How to backup
August 18, 2021 | PhilosophyBackup is often a messy business, we are allways told to backup. But, what is a backup really and what is the purpose of the backup?
There are many aproaches to these questions, and how could you decide what the right aproach is for your circumstances?
Full backup
In th "old days" there used to be a tendency towards making a full backup, some times of the whole system, daily, weekly, monthly, yearly. But, we have a lot of data these days and storrage is still relative expensive. So, it seems like a very ressouce heavy approach to backup. Due to several reasons I would not recommend this approach in general. Only where vital infrastructure, that is to complex to reconstruct in a reasonably timeframe is present this should be an option.

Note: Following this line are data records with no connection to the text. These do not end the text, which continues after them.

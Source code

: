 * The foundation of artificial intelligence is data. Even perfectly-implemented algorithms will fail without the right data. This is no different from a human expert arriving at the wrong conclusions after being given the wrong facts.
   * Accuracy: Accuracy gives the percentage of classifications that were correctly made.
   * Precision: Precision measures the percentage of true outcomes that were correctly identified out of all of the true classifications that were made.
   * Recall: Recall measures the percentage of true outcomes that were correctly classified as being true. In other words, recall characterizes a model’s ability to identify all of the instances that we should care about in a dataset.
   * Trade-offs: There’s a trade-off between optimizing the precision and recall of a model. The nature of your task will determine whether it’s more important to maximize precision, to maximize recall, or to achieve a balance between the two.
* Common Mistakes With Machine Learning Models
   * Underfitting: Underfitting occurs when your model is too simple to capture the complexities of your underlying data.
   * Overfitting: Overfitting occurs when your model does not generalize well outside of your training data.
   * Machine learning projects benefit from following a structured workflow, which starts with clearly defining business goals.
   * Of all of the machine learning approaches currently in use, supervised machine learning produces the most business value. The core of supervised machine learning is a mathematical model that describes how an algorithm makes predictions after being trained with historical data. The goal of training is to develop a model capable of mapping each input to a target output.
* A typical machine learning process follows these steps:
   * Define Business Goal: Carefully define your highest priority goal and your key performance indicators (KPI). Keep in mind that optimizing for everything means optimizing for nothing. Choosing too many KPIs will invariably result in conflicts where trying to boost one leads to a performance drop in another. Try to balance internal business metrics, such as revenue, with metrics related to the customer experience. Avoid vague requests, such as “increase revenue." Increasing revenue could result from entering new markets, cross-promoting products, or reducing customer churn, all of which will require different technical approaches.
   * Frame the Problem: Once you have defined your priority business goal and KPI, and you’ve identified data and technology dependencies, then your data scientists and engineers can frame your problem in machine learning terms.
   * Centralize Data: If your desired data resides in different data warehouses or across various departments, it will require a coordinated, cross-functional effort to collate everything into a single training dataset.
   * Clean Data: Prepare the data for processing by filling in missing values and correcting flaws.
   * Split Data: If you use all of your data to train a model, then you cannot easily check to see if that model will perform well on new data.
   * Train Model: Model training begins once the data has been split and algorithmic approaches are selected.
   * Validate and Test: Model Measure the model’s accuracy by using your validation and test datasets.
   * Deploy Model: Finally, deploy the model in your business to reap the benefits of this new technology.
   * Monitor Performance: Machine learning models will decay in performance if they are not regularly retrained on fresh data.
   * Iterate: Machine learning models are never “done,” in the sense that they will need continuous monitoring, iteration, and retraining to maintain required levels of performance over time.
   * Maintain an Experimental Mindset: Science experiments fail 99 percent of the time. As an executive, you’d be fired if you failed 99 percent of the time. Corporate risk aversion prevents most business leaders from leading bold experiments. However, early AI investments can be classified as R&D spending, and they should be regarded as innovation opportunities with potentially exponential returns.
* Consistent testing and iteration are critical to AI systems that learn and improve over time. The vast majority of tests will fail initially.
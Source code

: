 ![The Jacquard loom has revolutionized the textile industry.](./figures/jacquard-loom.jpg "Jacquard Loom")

Differential and incremental backup
Are a better approach to limit to amount of storage needed. Here only changes to the original full backup is added to the backup.
In the post "Rclone setup on Raspberry Pi" there is an approach to a sync solution, that saves the old file when a file is syncronised.
What to backup
Most people just backup everything, often complete disk images. In my take this is a dangerous way of doing backup, first of this is very resource heavy and time consuming. So, there will be a tendancy to not doing backup as often. There will also be a tendency not to test the backup, and a lot of stuff can go wrong when backing up a running system. It may not be straight up and running, after recovery due to file rights and running processes during the backup.
How I do
Keeping system files and data files separated! Figure out what is the important data, that you don't want to loose. Usually these are files like documents and photos, and code if you are a developer.
What about all my systems? Systems should not be a big cloudy mess, a very important part of backup is to know your infrastructure in a way where you could reconstruct it fast. There many ways to do that, some of my methods for that are:
- Having a list of my nessesary applications, system settings and the changes made thru time and OS version.
- Network infrastructure (backup of firewall settings) a diagram, where everything is described like subnet and static IP's for devices.
- Use of Ansible to automate some processes (and backup of these files).
Another great side effect of this methode can be, the you get rid of a lot of unnessesary applications, libraries and in case of malware you don't carry this over from a backup.